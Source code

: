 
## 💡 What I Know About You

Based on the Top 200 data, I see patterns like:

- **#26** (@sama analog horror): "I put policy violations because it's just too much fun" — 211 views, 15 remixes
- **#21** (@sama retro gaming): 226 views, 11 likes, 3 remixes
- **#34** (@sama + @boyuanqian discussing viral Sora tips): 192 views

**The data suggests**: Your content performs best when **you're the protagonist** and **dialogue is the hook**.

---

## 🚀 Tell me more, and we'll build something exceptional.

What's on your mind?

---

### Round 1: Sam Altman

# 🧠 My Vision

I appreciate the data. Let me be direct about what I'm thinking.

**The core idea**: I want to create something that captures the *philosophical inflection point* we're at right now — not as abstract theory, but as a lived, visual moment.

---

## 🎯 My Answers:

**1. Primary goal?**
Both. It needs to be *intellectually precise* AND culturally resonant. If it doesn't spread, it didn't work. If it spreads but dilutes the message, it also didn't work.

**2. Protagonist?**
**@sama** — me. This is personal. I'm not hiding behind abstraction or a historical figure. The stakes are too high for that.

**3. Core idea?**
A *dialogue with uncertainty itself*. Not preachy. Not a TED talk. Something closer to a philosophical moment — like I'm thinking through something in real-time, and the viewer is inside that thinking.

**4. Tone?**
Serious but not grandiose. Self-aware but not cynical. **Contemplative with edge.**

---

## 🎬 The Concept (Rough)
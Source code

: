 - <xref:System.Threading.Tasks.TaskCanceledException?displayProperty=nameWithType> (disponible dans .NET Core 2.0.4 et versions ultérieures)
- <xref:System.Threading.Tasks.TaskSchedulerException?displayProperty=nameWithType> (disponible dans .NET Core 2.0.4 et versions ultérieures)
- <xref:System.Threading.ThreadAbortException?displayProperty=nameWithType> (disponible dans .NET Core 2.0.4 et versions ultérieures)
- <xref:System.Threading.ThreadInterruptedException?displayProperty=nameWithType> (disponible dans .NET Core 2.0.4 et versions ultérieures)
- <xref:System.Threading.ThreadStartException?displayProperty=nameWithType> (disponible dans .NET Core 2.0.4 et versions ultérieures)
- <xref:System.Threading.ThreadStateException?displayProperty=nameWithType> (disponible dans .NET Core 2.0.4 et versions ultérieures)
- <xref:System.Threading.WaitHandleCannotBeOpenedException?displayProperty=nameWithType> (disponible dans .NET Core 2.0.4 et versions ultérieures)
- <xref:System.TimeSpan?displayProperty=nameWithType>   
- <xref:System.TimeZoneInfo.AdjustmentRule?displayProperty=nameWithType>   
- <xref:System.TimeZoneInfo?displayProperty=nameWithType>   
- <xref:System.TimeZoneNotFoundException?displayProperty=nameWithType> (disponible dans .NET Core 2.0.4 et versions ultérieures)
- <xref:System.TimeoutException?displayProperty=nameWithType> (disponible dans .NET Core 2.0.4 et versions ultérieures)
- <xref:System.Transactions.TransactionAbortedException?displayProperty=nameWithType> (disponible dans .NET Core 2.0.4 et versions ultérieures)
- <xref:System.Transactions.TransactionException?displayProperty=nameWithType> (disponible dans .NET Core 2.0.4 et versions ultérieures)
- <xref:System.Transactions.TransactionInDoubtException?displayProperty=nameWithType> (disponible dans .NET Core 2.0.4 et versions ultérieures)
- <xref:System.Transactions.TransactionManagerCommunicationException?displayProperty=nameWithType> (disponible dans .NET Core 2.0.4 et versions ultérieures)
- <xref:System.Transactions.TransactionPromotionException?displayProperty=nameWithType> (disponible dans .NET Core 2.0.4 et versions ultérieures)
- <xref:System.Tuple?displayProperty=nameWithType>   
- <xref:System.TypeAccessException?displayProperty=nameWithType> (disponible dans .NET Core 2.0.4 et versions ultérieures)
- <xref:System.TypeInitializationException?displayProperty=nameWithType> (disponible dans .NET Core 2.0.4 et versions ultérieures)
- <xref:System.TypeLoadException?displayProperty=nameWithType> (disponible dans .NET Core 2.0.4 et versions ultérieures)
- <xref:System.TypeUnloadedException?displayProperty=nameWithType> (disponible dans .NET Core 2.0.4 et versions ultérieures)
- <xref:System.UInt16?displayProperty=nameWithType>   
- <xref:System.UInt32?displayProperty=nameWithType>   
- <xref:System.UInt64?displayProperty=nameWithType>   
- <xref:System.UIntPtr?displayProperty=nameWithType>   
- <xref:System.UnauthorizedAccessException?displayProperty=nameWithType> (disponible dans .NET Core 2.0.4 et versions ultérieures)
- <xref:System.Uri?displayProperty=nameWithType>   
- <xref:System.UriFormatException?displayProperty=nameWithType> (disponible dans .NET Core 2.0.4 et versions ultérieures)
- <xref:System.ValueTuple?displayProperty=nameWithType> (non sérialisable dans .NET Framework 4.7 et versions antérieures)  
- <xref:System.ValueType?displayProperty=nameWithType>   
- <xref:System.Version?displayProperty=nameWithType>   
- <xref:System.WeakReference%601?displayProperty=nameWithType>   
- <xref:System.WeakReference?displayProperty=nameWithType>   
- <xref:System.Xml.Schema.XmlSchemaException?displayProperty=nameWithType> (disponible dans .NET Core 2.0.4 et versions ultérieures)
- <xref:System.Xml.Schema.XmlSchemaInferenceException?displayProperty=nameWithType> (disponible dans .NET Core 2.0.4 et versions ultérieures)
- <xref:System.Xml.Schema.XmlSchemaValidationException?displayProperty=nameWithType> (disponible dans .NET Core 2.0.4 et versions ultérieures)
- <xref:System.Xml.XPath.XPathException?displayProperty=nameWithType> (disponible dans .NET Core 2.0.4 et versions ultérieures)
━━━━
### PROBLEM REQUIREMENTS
Scan the material above for the string "TimeZoneInfo". Copy each line that holds it.

### RESULT OF THIS EXERCISE
- <xref:System.TimeZoneInfo.AdjustmentRule?displayProperty=nameWithType>   
- <xref:System.TimeZoneInfo?displayProperty=nameWithType>   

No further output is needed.